Anda di halaman 1dari 2

Kenalin George Brown, Si Anak London

George Brown telah resmi dikontrak Persebaya. Kemarin, ia diperkenalkan secara resmi dihadapan
ratusan siswa Smekdors Surabaya. Bertepatan dengan kegiatan road show yang digelar Persebaya ke
sekolah-sekolah di Surabaya. “Senang sekali bisa bergabung dengan klub sebesar Persebaya. Miliki basis
suporter yang besar dan pelatih hebat,”tukas Brown.

Brown lahir di London, 23 tahun lalu. Ia lahir dari pasangan ibu Indonesia, tepatnya Lahat Sumatera dan
ayah yang berasal dari Bristol Inggris. Tumbuh di negara yang mengklaim sepak bola dilahirkan,
membuat jiwa bolanya terbentuk sejak kecil. Bersama sang adik, Jack Brown, ia sudah terbiasa keluar
masuk stadion, menyaksikan bintang-bintang sepak bola Inggris berlaga.

Uniknya, kendati mengidolakan Steven Gerrard, tapi Brown bukan seorabg Liverpudlian. Ia malah
menasbihkan diri sebagai The Gunners. Soal ini, Brown mengaku terbawa lingkungan. Ia tumbuh di
kawasan London Timur, tepatnya di Stratford. Dulu, daerah ini termasuk yang tertinggal dibanding
kawasan London lainnya. Untuk mengejar ketertinggalan itu, Pemerintah Inggris akhirnya membangun
kompleks olahraga untuk menyambut Olimpiade London 2012. “Sekarang sudah sama majunya dengan
daerah lain di London,”kisahnya.

Menariknya, meski berstatus pendukung Arsenal, Brown justru tak miliki idola di tim ini. Ia justru
kesengsem dengan bek kanan Chelsea yang juga anggota skuad Timnas Inggris, Reece James. “Saya
lebih tertarik kemampuan individu sang pemain. Bukan klubnya. Dulu kecil mengidolakan Gerrard.
Sekarang (James) Reece,”tukasnya.

Sempat bergabung di Arsenal Development, namun Brown harus menghadapi kenyataan pahit gagal
menembus skuad utama Stratford FC yang berkiprah di Liga 3 Inggris. Ini membuat dirinya memutuskan
hijrah ke Amerika Serikat. Bergabung dengan klub Ashland University. Ia masuk ke universitas yang
berada di Ohio ini lewat jalur bea siswa sepak bola. Kebetulan pelatih sepak bola universitas tersebut
berasal dari Inggris. Memberikan penawaran bergabung lewat jalur mahasiswa.

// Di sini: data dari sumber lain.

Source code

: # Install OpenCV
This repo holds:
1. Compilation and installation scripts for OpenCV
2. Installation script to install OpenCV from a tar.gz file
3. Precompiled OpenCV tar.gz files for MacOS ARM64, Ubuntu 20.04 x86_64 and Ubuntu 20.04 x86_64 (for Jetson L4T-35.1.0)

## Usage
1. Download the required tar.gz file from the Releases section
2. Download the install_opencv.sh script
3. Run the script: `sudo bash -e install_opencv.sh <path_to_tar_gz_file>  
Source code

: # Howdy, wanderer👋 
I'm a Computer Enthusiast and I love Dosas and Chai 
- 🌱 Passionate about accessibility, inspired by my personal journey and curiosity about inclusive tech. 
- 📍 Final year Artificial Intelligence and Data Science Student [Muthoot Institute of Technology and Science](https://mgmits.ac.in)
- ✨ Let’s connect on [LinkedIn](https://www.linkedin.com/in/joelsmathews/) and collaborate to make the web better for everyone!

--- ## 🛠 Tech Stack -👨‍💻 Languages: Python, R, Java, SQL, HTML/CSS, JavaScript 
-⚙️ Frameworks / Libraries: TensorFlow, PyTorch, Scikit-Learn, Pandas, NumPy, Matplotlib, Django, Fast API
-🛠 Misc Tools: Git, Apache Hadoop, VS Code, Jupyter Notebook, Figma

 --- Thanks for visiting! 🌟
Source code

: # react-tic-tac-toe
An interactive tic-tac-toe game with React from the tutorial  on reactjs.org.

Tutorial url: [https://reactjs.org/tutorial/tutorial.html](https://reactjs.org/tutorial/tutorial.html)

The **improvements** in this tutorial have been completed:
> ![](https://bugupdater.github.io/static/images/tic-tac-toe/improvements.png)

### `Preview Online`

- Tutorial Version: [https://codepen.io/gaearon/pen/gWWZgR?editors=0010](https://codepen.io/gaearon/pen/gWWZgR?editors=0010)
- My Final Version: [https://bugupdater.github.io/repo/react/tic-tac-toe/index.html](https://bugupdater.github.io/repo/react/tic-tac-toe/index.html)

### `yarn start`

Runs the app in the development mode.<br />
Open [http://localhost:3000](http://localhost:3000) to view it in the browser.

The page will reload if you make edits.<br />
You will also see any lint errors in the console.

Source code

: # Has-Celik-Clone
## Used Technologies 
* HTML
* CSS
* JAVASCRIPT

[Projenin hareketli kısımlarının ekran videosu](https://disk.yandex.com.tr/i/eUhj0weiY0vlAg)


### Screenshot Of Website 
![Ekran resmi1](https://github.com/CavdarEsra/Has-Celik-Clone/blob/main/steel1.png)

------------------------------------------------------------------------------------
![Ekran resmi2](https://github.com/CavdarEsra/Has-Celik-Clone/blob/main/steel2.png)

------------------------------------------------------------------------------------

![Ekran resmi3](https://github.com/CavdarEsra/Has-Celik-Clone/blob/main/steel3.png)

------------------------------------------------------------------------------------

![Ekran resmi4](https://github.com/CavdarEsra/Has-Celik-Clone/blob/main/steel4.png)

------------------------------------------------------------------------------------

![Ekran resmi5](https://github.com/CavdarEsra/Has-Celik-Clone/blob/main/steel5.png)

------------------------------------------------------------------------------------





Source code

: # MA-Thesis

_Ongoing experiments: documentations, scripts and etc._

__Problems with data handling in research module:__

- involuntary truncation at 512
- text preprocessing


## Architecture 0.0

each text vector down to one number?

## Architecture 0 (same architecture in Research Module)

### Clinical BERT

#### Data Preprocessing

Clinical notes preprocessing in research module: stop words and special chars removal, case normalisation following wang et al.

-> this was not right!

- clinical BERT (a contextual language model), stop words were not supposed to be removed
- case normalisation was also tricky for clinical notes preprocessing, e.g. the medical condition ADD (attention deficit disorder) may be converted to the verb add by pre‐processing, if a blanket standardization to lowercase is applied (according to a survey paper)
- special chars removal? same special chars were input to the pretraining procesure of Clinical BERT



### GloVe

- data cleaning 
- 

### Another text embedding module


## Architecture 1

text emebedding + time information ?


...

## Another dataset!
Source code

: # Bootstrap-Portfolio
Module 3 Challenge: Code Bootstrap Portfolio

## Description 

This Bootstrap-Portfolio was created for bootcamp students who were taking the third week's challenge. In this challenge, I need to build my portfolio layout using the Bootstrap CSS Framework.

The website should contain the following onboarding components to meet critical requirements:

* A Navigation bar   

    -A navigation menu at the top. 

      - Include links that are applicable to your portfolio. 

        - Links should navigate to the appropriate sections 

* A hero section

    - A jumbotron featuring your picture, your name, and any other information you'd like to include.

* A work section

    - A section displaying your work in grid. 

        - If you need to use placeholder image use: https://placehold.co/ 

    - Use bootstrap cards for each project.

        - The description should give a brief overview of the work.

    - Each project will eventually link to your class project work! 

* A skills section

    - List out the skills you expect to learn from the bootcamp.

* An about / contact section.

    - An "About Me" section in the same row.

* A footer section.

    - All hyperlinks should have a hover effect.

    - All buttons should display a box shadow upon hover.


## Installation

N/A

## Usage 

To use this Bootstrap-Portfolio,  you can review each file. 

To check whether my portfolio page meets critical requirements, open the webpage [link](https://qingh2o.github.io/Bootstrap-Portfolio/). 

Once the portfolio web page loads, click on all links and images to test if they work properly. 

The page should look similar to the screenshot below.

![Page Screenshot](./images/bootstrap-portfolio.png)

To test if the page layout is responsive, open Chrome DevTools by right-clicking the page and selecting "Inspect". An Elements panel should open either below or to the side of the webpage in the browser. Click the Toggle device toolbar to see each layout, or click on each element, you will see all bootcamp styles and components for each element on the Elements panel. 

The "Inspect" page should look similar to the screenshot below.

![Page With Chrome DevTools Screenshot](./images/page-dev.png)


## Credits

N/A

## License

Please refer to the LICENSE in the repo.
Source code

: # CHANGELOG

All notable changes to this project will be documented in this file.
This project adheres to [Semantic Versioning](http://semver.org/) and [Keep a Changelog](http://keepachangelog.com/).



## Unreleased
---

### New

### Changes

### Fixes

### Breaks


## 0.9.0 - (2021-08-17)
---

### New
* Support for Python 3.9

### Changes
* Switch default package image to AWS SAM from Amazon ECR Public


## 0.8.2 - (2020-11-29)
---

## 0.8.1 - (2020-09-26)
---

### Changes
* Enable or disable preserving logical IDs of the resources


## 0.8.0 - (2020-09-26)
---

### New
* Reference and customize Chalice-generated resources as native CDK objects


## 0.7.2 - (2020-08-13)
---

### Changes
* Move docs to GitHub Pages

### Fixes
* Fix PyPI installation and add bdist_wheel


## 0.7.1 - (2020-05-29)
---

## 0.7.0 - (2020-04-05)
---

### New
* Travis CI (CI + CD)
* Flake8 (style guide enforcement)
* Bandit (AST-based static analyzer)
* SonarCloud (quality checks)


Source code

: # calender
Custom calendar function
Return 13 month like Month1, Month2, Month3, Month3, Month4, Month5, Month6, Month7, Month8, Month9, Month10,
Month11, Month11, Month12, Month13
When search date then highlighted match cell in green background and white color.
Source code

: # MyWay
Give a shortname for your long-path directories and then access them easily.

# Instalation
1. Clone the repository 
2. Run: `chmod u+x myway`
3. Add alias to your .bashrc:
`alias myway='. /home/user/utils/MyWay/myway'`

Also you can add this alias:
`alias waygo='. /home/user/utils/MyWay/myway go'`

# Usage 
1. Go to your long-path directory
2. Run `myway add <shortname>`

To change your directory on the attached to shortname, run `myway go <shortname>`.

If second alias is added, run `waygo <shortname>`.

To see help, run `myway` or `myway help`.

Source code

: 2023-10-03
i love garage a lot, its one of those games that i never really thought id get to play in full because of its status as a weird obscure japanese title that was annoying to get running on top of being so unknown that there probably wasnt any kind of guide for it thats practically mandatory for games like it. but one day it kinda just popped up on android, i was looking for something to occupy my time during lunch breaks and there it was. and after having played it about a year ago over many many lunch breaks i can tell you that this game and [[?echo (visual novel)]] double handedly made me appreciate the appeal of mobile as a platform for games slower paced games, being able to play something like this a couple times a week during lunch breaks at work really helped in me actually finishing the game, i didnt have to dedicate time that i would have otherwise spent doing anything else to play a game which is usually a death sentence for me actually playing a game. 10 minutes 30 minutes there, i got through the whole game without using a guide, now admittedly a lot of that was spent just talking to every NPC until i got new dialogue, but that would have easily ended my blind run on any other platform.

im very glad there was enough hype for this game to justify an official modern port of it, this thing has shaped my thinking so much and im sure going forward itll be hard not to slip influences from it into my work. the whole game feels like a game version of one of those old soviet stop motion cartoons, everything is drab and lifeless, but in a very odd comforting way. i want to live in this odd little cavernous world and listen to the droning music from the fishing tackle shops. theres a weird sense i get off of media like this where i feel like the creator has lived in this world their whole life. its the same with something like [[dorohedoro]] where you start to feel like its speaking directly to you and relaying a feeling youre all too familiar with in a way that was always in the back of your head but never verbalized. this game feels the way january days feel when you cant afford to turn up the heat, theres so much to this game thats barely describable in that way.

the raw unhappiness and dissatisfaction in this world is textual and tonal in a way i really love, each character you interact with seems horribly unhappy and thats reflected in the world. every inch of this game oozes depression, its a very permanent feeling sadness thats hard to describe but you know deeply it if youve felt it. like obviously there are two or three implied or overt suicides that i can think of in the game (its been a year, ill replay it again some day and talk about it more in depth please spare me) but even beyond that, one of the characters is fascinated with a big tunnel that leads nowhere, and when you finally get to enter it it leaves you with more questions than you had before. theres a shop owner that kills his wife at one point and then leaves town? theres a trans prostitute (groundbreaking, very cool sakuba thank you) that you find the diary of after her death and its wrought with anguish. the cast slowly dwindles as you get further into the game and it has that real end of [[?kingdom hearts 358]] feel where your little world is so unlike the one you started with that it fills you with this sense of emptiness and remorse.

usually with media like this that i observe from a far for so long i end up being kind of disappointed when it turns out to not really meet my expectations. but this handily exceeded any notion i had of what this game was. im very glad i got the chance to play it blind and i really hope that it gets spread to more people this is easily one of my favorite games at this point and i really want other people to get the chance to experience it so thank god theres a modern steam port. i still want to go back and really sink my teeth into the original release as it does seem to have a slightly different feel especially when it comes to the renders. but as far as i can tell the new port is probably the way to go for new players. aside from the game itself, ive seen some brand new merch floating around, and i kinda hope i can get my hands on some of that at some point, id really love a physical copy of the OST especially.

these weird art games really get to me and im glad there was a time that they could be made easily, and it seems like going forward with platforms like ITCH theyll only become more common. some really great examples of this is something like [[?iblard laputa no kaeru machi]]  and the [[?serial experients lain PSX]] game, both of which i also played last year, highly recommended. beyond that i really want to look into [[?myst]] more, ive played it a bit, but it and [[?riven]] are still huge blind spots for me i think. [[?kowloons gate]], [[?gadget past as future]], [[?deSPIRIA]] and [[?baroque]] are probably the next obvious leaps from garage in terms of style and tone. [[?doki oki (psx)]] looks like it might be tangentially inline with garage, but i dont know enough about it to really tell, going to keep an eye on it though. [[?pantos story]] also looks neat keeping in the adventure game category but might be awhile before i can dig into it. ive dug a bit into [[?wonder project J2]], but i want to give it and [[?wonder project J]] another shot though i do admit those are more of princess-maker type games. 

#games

Jenjang pembinaan olahraga di Amerika memang unik. Para atlet darimanapun cabornya dimatangkan
lewat sekolah dan universitas. Di sana, mereka ramai-ramai memberikan beasiswa. Kebetulan, untuk
sepak bola, belum terlalu banyak. Karena itu, banyak mahasiswa-mahasiswa dari luar AS yang diberikan
bea siswa.

Tetapi, kata Brown, mereka yang mendapatkan beasiswa harus bisa menunjukkan prestasi yang sama
bagusnya di lapangan dengan nilai akademis. Bila nilanya sampai jelek, maka kena sanksi dikeluarkan
dari tim. Meski kemampuannya seperti Lionel Messi. “Jadi pernah ada anak dari Jepang. Mainnya bagus
sekali. Tapi Bahasa Inggrisnya jelek. Saya diminta pelatih untuk membantu mengerjaklan tugas-
tugasnya,”ungkapnya.

Kendati hidup di Amerika Serikat, jiwa Merah Putihnya tetap membara. Itu pula yang membuatnya
memutuskan untuk memegang paspor Indonesia dan mengembalikan Paspor Inggrisnya. Karena lahir
dari orang tua berbeda negara, sejak kecil Brown memang mendapatkan dua paspor; Indonesia dan
Inggris. Sampai tiba pada usia 21 tahun. Ia harus memilih, negara mana yang akan diikuti. “Saya pilih
Indonesia karena ingin bermain di Timnas,”ceritanya.

Pada tahun 2013 lalu, kesempatan itu sempat datang. Ia sempat dipanggil seleksi Timnas. Sayang gagal.
Pun demikian sang adik, Jack Brown yang gagal dimenit akhir karena cedera. Tapi Jack lebih beruntung.
Ia kemudian bergabung ke PersitaTangerang sejak musim lalu.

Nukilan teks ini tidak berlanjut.